In the first part of my post on The Complexity Of Learning, I mentioned competition as an element that is inherent to complexity in networks. Due to competition, the population of objects will often become polarized into two opposing groups. From my experience I have seen this happen in workplaces, another example that immediately comes to mind is bears and bulls in financial markets. Competition acts as the element that stabilizes the system. Without competition we would probably see wild fluctuations in the behavior of the system. Learning networks as I mentioned before definitely compete for resources, but in larger workplaces I have seen two distinct camps, or rather schools of thought and these tend to have divergent views of the system.
The fact that It’s sometimes possible to steer the behavior of a system by manipulating a subset of the system’s objects is quite interesting and may prove to be very important when attempting to understand learning networks. In my view this essentially proposes that agents can take measures to alter the state of the system by modifying objects. When thought of from a learning perspective, quite simply the objects are the pieces of learning content, tools, and ‘things’ (because they take varied form). A group of agents could manipulate the behavior of the network in ways to promote learning, essentially learning designers would then be manipulating network objects such that they promote learning. As a side note, I’m not saying this group of agents would be the ‘training department’ or ‘L&D’, for this assumption about learning networks to work, the agents would need to be influential and well-connected (in a network sense).
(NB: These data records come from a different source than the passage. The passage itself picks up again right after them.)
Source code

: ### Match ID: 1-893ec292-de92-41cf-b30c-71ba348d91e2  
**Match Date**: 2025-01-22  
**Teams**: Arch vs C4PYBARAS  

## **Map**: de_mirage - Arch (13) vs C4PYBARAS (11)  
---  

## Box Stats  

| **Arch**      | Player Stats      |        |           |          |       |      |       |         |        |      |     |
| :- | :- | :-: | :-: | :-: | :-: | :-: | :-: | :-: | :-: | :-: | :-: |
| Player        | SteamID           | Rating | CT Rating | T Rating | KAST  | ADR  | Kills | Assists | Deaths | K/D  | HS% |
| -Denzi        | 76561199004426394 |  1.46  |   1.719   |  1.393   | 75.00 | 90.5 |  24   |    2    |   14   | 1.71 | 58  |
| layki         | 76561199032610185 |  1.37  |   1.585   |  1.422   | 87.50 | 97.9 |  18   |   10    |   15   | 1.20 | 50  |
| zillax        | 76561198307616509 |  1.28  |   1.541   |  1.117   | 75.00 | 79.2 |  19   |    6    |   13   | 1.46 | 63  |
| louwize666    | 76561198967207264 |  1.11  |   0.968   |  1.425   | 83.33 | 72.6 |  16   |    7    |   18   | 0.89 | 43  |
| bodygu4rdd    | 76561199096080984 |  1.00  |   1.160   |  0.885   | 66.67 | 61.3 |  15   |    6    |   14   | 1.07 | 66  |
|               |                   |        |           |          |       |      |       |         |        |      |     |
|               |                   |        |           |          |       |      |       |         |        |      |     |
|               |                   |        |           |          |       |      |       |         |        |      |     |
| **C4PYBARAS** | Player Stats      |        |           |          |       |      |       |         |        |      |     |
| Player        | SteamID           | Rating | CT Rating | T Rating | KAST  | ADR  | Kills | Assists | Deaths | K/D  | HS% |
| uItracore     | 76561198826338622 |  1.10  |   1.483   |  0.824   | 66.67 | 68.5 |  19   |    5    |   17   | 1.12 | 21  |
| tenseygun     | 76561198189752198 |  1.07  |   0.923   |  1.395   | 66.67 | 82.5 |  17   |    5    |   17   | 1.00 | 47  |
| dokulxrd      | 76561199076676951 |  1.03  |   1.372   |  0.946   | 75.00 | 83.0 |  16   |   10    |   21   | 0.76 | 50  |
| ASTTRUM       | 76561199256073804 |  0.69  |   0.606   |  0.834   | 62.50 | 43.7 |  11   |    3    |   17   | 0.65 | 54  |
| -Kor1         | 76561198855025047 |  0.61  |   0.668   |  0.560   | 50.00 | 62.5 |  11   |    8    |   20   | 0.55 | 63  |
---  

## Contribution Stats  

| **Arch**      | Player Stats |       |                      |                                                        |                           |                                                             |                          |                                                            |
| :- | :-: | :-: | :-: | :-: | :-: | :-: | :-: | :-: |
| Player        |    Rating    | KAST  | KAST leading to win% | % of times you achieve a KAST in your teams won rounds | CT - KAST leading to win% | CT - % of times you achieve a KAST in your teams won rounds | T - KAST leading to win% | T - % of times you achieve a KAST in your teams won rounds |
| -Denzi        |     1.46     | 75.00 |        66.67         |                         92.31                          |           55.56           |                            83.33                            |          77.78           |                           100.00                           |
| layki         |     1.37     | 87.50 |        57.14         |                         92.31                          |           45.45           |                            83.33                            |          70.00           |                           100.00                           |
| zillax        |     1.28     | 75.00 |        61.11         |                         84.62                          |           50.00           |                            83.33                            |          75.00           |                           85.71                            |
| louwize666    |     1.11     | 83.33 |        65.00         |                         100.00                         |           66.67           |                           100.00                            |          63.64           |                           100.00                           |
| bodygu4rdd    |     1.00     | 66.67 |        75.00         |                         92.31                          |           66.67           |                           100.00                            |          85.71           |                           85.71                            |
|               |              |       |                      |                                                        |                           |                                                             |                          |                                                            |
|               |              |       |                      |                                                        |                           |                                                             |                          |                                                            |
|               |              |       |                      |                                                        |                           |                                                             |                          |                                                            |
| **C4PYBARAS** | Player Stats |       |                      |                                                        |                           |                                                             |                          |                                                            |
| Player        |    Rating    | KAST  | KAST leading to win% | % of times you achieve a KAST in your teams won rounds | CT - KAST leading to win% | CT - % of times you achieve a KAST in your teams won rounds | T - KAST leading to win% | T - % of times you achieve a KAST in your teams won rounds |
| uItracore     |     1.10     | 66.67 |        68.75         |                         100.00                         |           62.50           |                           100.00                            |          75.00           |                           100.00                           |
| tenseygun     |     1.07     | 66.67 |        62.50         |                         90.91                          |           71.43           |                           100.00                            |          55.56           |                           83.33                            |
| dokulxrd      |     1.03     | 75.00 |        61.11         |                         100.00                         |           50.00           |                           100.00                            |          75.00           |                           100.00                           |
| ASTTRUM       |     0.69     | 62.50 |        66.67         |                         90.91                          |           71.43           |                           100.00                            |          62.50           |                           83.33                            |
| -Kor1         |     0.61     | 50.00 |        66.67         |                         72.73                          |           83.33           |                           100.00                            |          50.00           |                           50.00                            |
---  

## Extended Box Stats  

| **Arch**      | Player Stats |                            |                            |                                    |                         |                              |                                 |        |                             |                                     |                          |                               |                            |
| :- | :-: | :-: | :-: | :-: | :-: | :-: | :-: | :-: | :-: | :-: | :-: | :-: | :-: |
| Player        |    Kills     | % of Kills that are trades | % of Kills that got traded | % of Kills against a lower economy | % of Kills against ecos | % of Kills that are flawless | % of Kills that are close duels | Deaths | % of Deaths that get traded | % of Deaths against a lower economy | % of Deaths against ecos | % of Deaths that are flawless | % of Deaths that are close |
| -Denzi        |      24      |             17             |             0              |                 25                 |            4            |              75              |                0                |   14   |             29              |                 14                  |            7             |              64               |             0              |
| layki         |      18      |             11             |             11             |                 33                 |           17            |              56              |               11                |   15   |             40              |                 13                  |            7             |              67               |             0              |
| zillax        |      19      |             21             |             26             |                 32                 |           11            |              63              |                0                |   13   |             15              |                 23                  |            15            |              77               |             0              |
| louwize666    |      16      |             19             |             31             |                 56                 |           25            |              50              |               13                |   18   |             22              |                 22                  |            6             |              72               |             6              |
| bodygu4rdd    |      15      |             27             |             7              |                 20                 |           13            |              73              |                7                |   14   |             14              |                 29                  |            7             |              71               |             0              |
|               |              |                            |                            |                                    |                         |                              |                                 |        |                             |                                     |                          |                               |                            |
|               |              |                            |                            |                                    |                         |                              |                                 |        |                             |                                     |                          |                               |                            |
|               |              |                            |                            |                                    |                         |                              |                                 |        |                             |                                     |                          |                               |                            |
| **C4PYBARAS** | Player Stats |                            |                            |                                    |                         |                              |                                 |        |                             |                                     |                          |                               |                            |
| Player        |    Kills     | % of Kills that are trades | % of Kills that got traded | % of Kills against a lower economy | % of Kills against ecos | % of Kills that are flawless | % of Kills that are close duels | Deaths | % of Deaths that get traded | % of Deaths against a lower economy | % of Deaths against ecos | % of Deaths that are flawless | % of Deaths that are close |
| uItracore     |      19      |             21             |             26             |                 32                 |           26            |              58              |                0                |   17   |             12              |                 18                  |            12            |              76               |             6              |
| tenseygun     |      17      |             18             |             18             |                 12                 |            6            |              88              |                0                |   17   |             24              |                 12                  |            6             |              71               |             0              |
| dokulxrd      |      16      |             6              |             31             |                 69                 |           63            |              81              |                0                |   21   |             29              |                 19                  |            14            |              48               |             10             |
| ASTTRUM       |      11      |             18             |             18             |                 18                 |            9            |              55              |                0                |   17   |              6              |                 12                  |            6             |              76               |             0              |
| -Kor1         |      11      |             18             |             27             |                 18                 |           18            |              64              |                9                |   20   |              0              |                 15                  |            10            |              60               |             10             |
It’s interesting that learning networks are very strong in their structure; taking away agents and objects from the network only causes temporary damage. The networks gradually reconfigure to co-opt new agents and objects into the system. In the corporate workplace we uproot individuals and transfer them from workplace to workplace, from company to company, I’d hazard a guess that this produces a negative effect in the short-term; until the individual reconfigures to include agents and objects that are from the new environment. Given the state of information technology and telecommunications, these days it’s possible for the network to suffer minimum damage. While the ‘locale’ changes, and network distances change between agents, the system still remains robust.
The overall behavior of a system, and the ability of agents in the system obtain resources is directly proportionate to the amount of available resources and the level of connectivity (network structure) between agents. When resources are only moderate, adding a small amount of connectivity widens the disparity between successful and unsuccessful agents, whereas adding a high level of connectivity reduces this disparity. By contrast, when resources are plentiful, adding a small amount of connectivity is sufficient to increase the average success rate and enable most agents to be successful. So in a learning network, it is not just about resources but also about the connectivity between agents. This may be a problem in workplace learning networks, especially ones where resources are aplenty, but connectivity between agents is not.
Over the course of my reading, I’ve discovered that behavioral outcomes in complex systems tend to follow a power law distribution, with smaller events being most common (as is expected), but with extreme events also occurring more often than the distribution might suggest (unexpected). I’m not quite sure about this and must give it more thought, but offhand I equate behavioral outcomes as the result of learning transactions occurring in the network. So while there are continuous and numerous (seemingly insignificant) learning exchanges between agents, there are some large-scale exchanges on occasions that would seem like major learning events.
The science of complexity offers a different type of lens to view learning, one that is apart from cog-psych lens designers so often wear. There is much to learn, even more so in an increasingly connected world.